Ces quatre QPC, qui portent sur des dispositions de la loi travail du 8 août 2016, ont néanmoins eu une influence directe sur le contenu des ordonnances Macron dans la mesure où :
- soit elles valident des dispositions qui restent en vigueur ;
- soit elles ont conduit à préciser des dispositions dans le sens souhaité par le Conseil constitutionnel ;
- soit elles ont conduit les ordonnances à corriger des dispositions que le Conseil constitutionnel avait censurées ou sur lesquelles il avait émis des réserves.
1. La validation de dispositions qui restent en vigueur
Dans sa décision du 13 octobre 2017 (n°2017-661 QPC), le Conseil a validé les dispositions qui rendent inéligible à la délégation unique du personnel, comme au comité d’entreprise, les salariés mis à disposition d’une entreprise utilisatrice.
Dès 2006, le Conseil constitutionnel avait jugé que le droit des salariés de participer « par l’intermédiaire de leurs délégués » à la gestion des entreprises « a pour bénéficiaires, sinon la totalité des travailleurs employés à un moment donné dans une entreprise, du moins tous ceux qui sont intégrés de façon étroite et permanente à la communauté travail qu’elle constitue, même s’ils n’en sont pas les salariés » (Cons. const., 28 déc. 2006, n°2006-545 DC).
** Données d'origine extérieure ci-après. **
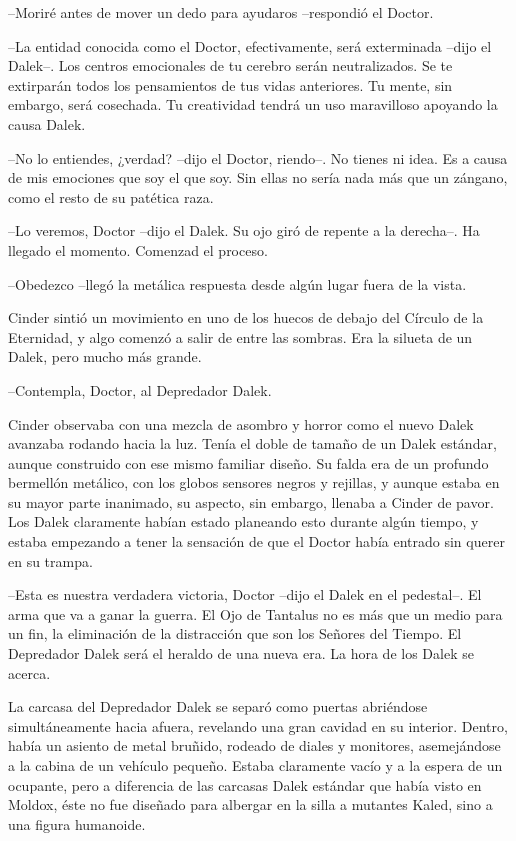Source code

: --Moriré antes de mover un dedo para ayudaros --respondió el Doctor.

--La entidad conocida como el Doctor, efectivamente, será exterminada --dijo el Dalek--. Los centros emocionales de tu cerebro serán neutralizados. Se te extirparán todos los pensamientos de tus vidas anteriores. Tu mente, sin embargo, será cosechada. Tu creatividad tendrá un uso maravilloso apoyando la causa Dalek.

--No lo entiendes, ¿verdad? --dijo el Doctor, riendo--. No tienes ni idea. Es a causa de mis emociones que soy el que soy. Sin ellas no sería nada más que un zángano, como el resto de su patética raza.

--Lo veremos, Doctor --dijo el Dalek. Su ojo giró de repente a la derecha--. Ha llegado el momento. Comenzad el proceso.

--Obedezco --llegó la metálica respuesta desde algún lugar fuera de la vista.



Cinder sintió un movimiento en uno de los huecos de debajo del Círculo de la Eternidad, y algo comenzó a salir de entre las sombras. Era la silueta de un Dalek, pero mucho más grande.



--Contempla, Doctor, al Depredador Dalek.



Cinder observaba con una mezcla de asombro y horror como el nuevo Dalek avanzaba rodando hacia la luz. Tenía el doble de tamaño de un Dalek estándar, aunque construido con ese mismo familiar diseño. Su falda era de un profundo bermellón metálico, con los globos sensores negros y rejillas, y aunque estaba en su mayor parte inanimado, su aspecto, sin embargo, llenaba a Cinder de pavor. Los Dalek claramente habían estado planeando esto durante algún tiempo, y estaba empezando a tener la sensación de que el Doctor había entrado sin querer en su trampa.



--Esta es nuestra verdadera victoria, Doctor --dijo el Dalek en el pedestal--. El arma que va a ganar la guerra. El Ojo de Tantalus no es más que un medio para un fin, la eliminación de la distracción que son los Señores del Tiempo. El Depredador Dalek será el heraldo de una nueva era. La hora de los Dalek se acerca.



La carcasa del Depredador Dalek se separó como puertas abriéndose simultáneamente hacia afuera, revelando una gran cavidad en su interior. Dentro, había un asiento de metal bruñido, rodeado de diales y monitores, asemejándose a la cabina de un vehículo pequeño. Estaba claramente vacío y a la espera de un ocupante, pero a diferencia de las carcasas Dalek estándar que había visto en Moldox, éste no fue diseñado para albergar en la silla a mutantes Kaled, sino a una figura humanoide.

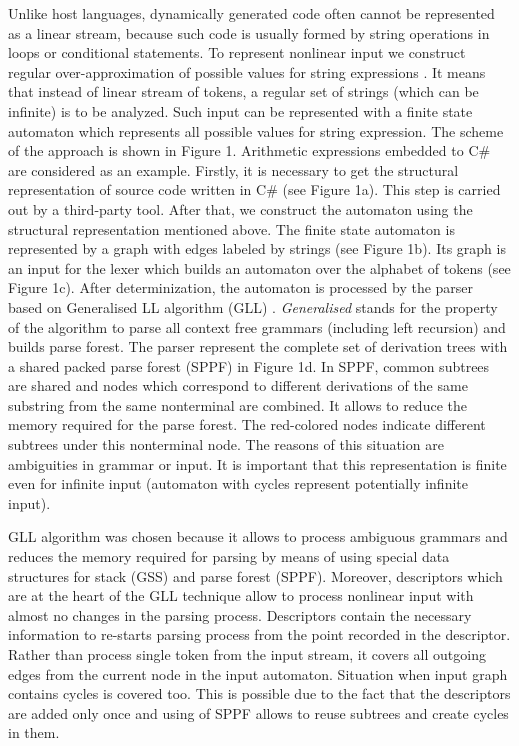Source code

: \documentclass{sig-alternate} %
\begin{document}
Unlike host languages, dynamically generated code often cannot be represented as a linear stream, because such
code is usually formed by string operations in loops or conditional statements. To represent nonlinear input we
construct regular over-approximation of possible values for string expressions \cite{Fang Yu}. It
means that instead of linear stream of tokens, a regular set of strings (which can be infinite) is to be
analyzed. Such input can be represented with a finite state automaton which represents all possible values for
string expression. The scheme of the approach is shown in Figure 1. Arithmetic expressions embedded to C\# are
considered as an example. Firstly, it is necessary to get the structural representation of source code written
in C\# (see Figure 1a). This step is carried out by a third-party tool. After that, we construct the automaton
using the structural representation mentioned above. The finite state automaton is represented by a graph with
edges labeled by strings (see Figure 1b). Its graph is an input for the lexer which builds an automaton over
the alphabet of tokens (see Figure 1c). After determinization, the automaton is processed by the parser based
on Generalised LL algorithm (GLL) \cite{GLL}. \textit{Generalised} stands for the property of the algorithm to parse all
context free grammars (including left recursion) and builds parse forest. The parser represent the complete set of derivation trees with a shared packed parse forest (SPPF) \cite{SPPF} in Figure 1d. In SPPF, common subtrees are shared and nodes which correspond to different derivations of the same substring from the same nonterminal are combined. It
allows to reduce the memory required for the parse forest. The red-colored nodes indicate different
subtrees under this nonterminal node. The reasons of this situation are ambiguities in grammar or input. It is
important that this representation is finite even for infinite input (automaton with cycles represent potentially 
infinite input). 

GLL algorithm was chosen because it allows to process ambiguous grammars and reduces the memory required for parsing
by means of using special data structures for stack (GSS) and parse forest (SPPF). Moreover, descriptors which are at the
heart of the GLL technique allow to process nonlinear input with almost no changes in the parsing process. Descriptors
contain the necessary information to re-starts parsing process from the point recorded in the descriptor. Rather than
process single token from the input stream, it covers all outgoing edges from the current node in the input automaton.
Situation when input graph contains cycles is covered too. This is possible due to the fact that the descriptors are
added only once and using of SPPF allows to reuse subtrees and create cycles in them.
\end{document}
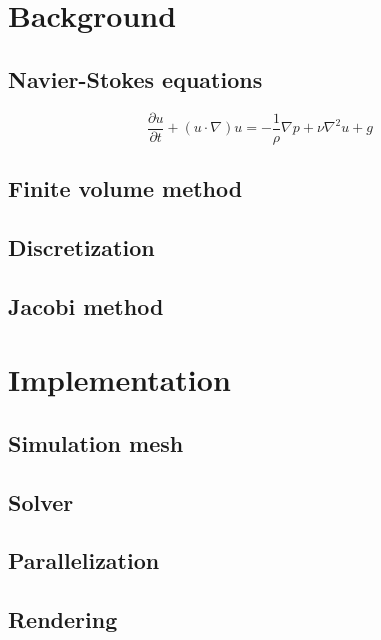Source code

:\documentclass[12pt]{article}
\begin{document}

\section{Background}

\subsection{Navier-Stokes equations}

\begin{equation}
  \frac{\partial u}{\partial t} + (u \cdot \nabla) u = -\frac{1}{\rho} \nabla p + \nu \nabla^2 u + g
\end{equation}

\subsection{Finite volume method}

\subsection{Discretization}

\subsection{Jacobi method}

\section{Implementation}

\subsection{Simulation mesh}

\subsection{Solver}

\subsection{Parallelization}

\subsection{Rendering}
\end{document}
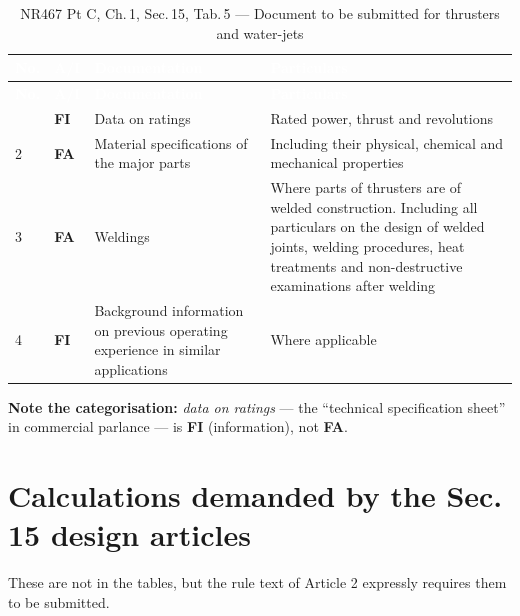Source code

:\documentclass[11pt,a4paper]{report}
\newcommand{\fa}{\textbf{\textcolor{warningred}{FA}}}
\newcommand{\fic}{\textbf{\textcolor{bvgray}{FI}}}
\begin{document}
\begin{longtable}{|p{0.7cm}|p{1.1cm}|p{6.2cm}|p{6.0cm}|}
\caption{NR467 Pt C, Ch.\,1, Sec.\,15, Tab.\,5 --- Document to be submitted for thrusters and water-jets} \label{tab:s15t5} \\
\hline
\rowcolor{bvblue}
\textcolor{white}{\textbf{No.}} & \textcolor{white}{\textbf{A/I}} & \textcolor{white}{\textbf{Documentation}} & \textcolor{white}{\textbf{Particulars}} \\
\hline
\endfirsthead
\hline
\rowcolor{bvblue}
\textcolor{white}{\textbf{No.}} & \textcolor{white}{\textbf{A/I}} & \textcolor{white}{\textbf{Documentation}} & \textcolor{white}{\textbf{Particulars}} \\
\hline
\endhead
\hline
\endlastfoot
1 & \fic{} & Data on ratings & Rated power, thrust and revolutions \\
\hline
2 & \fa{} & Material specifications of the major parts & Including their physical, chemical and mechanical properties \\
\hline
3 & \fa{} & Weldings & Where parts of thrusters are of welded construction. Including all particulars on the design of welded joints, welding procedures, heat treatments and non-destructive examinations after welding \\
\hline
4 & \fic{} & Background information on previous operating experience in similar applications & Where applicable \\
\hline
\end{longtable}

\noindent\textbf{Note the categorisation:} \emph{data on ratings} --- the
``technical specification sheet'' in commercial parlance --- is \fic{}
(information), not \fa{}.

\section{Calculations demanded by the Sec.\,15 design articles}

These are not in the tables, but the rule text of Article 2 expressly requires
them to be submitted.
\end{document}
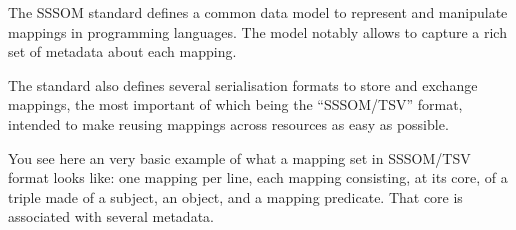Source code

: \begin{frame}
{  The SSSOM standard defines a common data model to represent and manipulate
  mappings in programming languages. The model notably allows to capture a
  rich set of metadata about each mapping.

  The standard also defines several serialisation formats to store and
  exchange mappings, the most important of which being the ``SSSOM/TSV''
  format, intended to make reusing mappings across resources as easy as
  possible.

  You see here an very basic example of what a mapping set in SSSOM/TSV format
  looks like: one mapping per line, each mapping consisting, at its core, of a
  triple made of a subject, an object, and a mapping predicate. That core is
  associated with several metadata.}

\end{frame}

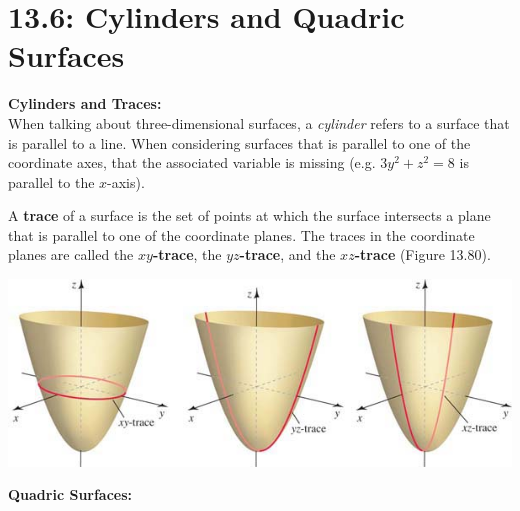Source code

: \documentclass[mathNotesPreamble]{subfiles}
\begin{document}
\section{13.6: Cylinders and Quadric Surfaces}
  \textbf{Cylinders and Traces:}\\
    When talking about three-dimensional surfaces, a \textit{cylinder} refers to a surface that is parallel to a line. When considering surfaces that is parallel to one of the coordinate axes, that the associated variable is missing (e.g. $3y^2+z^2=8$ is parallel to the $x$-axis).
  
  \begin{defn*}[Trace]
    A \textbf{trace} of a surface is the set of points at which the surface intersects a plane that is parallel to one of the coordinate planes. The traces in the coordinate planes are called the \textbf{$xy$-trace}, the \textbf{$yz$-trace}, and the \textbf{$xz$-trace} (Figure 13.80).
  \end{defn*}
  \begin{center}
    \includegraphics[width=0.75\linewidth]{images/briggs_13_06/fig13_80}
  \end{center}
  \pagebreak
  
  
  
  \textbf{Quadric Surfaces:}
  
\end{document}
Les dispositions qui subordonnent le droit de vote et l’éligibilité des salariés mis à disposition pour l’élection des délégués du personnel a une condition de présence dans l’entreprise de respectivement 12 et 24 mois avaient par la suite été jugées conformes à la Constitution (Cons. const., 7 août 2008, n°2008-568 DC).
En l’espèce, se référant à la volonté du législateur, le Conseil a estimé qu’ « en excluant que les salariés mis à disposition soient éligibles à la délégation unique du personnel de l’entreprise utilisatrice, le législateur a cherché à éviter que des salariés qui continuent de dépendre d’une autre entreprise puissent avoir accès à certaines informations confidentielles, d’ordre stratégique, adressées à cette délégation unique lorsqu’elle exerce les attributions du comité d’entreprise » et que, ce faisant, il n’a méconnu ni les exigences du huitième alinéa du préambule de 1946 ni le principe d’égalité, compte tenu d’une différence de situation en rapport avec l’objet de la loi.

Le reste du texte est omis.